Exercise brief -> Although the records contain pictures, only their text should be set down, exactly as written.

Data records

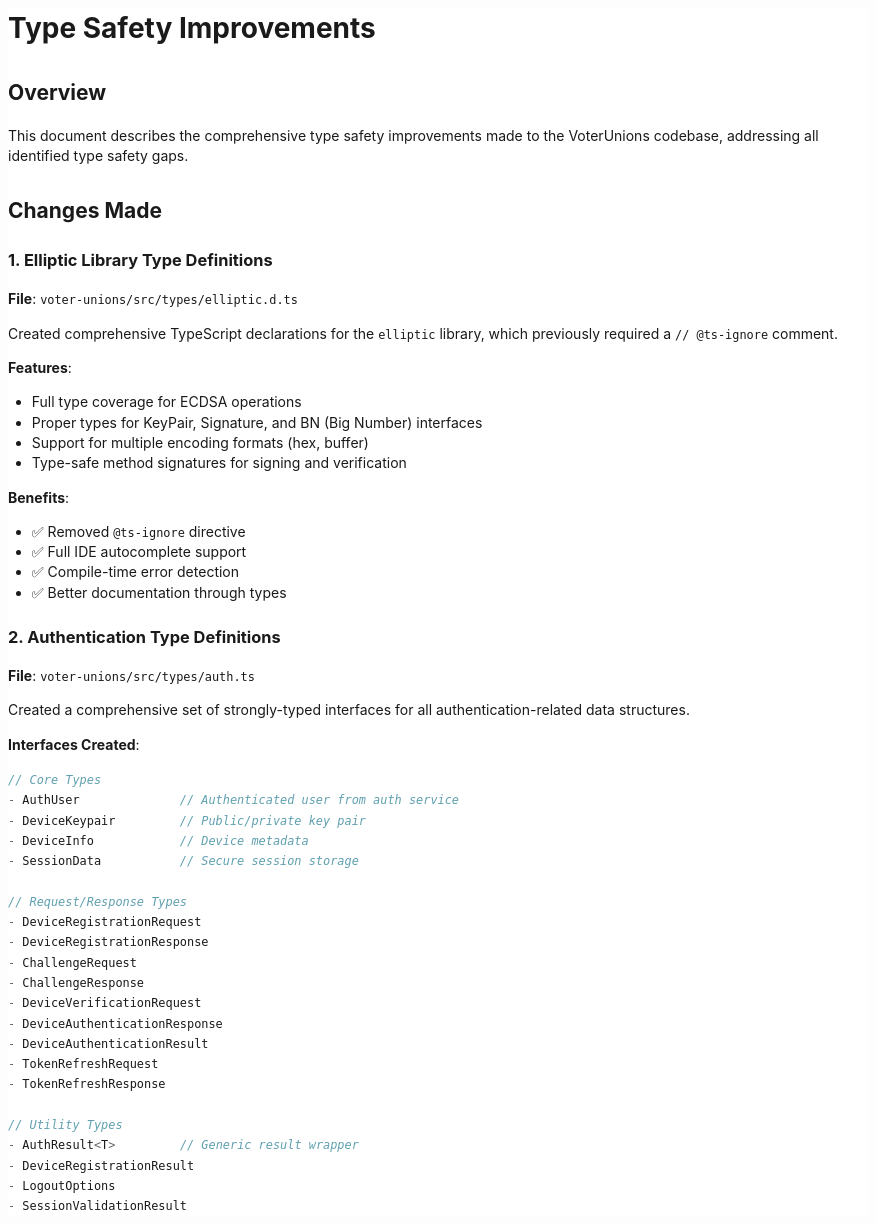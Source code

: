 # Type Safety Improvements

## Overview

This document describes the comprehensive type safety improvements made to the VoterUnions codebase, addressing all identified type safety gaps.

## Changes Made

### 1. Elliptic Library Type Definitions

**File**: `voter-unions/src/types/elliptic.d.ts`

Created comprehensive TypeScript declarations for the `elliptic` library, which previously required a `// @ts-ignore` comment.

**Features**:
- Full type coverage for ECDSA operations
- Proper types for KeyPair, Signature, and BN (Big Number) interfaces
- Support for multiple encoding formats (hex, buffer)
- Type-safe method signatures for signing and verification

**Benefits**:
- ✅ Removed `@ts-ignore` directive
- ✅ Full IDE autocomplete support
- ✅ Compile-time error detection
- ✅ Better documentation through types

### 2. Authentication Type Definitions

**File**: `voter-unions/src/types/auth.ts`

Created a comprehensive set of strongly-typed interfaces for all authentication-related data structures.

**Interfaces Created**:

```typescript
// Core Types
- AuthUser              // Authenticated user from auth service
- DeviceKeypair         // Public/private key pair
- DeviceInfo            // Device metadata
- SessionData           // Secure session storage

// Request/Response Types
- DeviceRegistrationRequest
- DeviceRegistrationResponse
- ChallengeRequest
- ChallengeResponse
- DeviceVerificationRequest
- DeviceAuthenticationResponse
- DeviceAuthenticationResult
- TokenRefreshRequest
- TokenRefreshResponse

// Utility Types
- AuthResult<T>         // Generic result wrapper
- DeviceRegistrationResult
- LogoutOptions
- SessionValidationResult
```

Exercise result ->
Source code

: # Type Safety Improvements

## Overview

This document describes the comprehensive type safety improvements made to the VoterUnions codebase, addressing all identified type safety gaps.

## Changes Made

### 1. Elliptic Library Type Definitions

**File**: `voter-unions/src/types/elliptic.d.ts`

Created comprehensive TypeScript declarations for the `elliptic` library, which previously required a `// @ts-ignore` comment.

**Features**:
- Full type coverage for ECDSA operations
- Proper types for KeyPair, Signature, and BN (Big Number) interfaces
- Support for multiple encoding formats (hex, buffer)
- Type-safe method signatures for signing and verification

**Benefits**:
- ✅ Removed `@ts-ignore` directive
- ✅ Full IDE autocomplete support
- ✅ Compile-time error detection
- ✅ Better documentation through types

### 2. Authentication Type Definitions

**File**: `voter-unions/src/types/auth.ts`

Created a comprehensive set of strongly-typed interfaces for all authentication-related data structures.

**Interfaces Created**:

```typescript
// Core Types
- AuthUser              // Authenticated user from auth service
- DeviceKeypair         // Public/private key pair
- DeviceInfo            // Device metadata
- SessionData           // Secure session storage

// Request/Response Types
- DeviceRegistrationRequest
- DeviceRegistrationResponse
- ChallengeRequest
- ChallengeResponse
- DeviceVerificationRequest
- DeviceAuthenticationResponse
- DeviceAuthenticationResult
- TokenRefreshRequest
- TokenRefreshResponse

// Utility Types
- AuthResult<T>         // Generic result wrapper
- DeviceRegistrationResult
- LogoutOptions
- SessionValidationResult
```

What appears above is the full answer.